An anti-national history is, on top of everything, profoundly ungrateful. It fails to credit our ancestors for achievements on an epic scale. It denies the continuities of our history and our dependence on men and women who didn’t know us but bequeathed us the marvel of America. It runs counter to the inscription that John Adams wrote on the tombstone of his forebear Henry Adams: “This stone and several others have been placed in this yard, by a great great grandson from a veneration of the piety, humility, simplicity, prudence, patience, temperance, frugality, industry and perseverance of his Ancestors, in hopes of recommending an imitation of their virtues to their Posterity.”

I would sympathize more with this attitude if not for the fact that I have, personally, never read a popular history of the United States that took this anti-American attitude. Perhaps it’s common in academic monographs used by critical theory professors, but I have no particular evidence of that and Lowry doesn’t provide any. In any case, it certainly doesn’t seem to have seeped very far outside of academia, where history books and history channels and historical dramas mostly still seem to agree that America is a helluva place.

But all of this is just preface to the main thing that struck me about Lowry’s essay: nowhere does it display any interest in actual historical truth. On the contrary, he approvingly quotes William H. McNeill’s conviction that “believable myths” are necessary to public action. Maybe so—but surely America is not such a horrible place that a fair reading of its history will cause us all to drift into a fatal stagnation?

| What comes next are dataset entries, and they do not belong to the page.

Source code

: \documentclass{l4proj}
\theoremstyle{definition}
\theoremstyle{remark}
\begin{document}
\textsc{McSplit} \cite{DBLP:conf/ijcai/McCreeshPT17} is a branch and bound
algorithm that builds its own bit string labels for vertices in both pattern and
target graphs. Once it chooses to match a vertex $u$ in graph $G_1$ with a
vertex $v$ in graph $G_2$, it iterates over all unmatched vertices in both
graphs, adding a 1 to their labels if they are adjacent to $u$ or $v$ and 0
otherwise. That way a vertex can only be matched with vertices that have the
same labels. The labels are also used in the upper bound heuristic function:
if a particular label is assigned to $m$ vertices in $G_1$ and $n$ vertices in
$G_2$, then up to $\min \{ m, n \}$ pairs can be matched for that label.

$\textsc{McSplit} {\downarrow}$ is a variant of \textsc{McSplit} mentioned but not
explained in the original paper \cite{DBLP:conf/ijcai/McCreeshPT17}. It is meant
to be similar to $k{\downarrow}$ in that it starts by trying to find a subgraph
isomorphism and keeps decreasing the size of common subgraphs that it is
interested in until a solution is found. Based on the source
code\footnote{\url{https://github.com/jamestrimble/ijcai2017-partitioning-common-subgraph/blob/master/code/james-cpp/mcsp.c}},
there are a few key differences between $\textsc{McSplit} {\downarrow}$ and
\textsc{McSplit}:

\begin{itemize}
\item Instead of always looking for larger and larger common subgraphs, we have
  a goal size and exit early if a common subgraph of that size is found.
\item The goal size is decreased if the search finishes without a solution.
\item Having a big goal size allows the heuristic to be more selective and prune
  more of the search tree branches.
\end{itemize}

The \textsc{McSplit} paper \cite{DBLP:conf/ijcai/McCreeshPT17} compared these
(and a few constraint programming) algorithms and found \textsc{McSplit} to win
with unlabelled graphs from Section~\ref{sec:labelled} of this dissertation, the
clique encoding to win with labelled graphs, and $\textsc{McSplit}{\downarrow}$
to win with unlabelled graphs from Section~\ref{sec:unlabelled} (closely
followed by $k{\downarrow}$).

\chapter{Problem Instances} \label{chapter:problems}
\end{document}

One can, obviously, disagree about how important some particular facet of American history is, but modern histories are almost unanimously superior to older tomes that suggested slavery wasn’t so bad; ignored the genocide of native Americans; pretended women didn’t exist; and portrayed the robber barons as noble titans of industry. As a matter of simple historical truth, surely most modern histories are, in fact, more accurate than the books of our parents’ childhoods that Lowry seems to favor?

Howard Zinn’s #2,639 ranking on Amazon.com doesn’t worry me. What does worry me is an ignorant nationalism that can be unleashed seemingly at will by conservative politicians who want to wage yet another dumb war or win power on the backs of racism and xenophobia. Right now that mindless form of nationalism is, quite clearly, still ascendant in Donald Trump’s America, and it’s a genuine danger. Anyone who genuinely opposes Trump—as Lowry claims to—really ought to be able to see that.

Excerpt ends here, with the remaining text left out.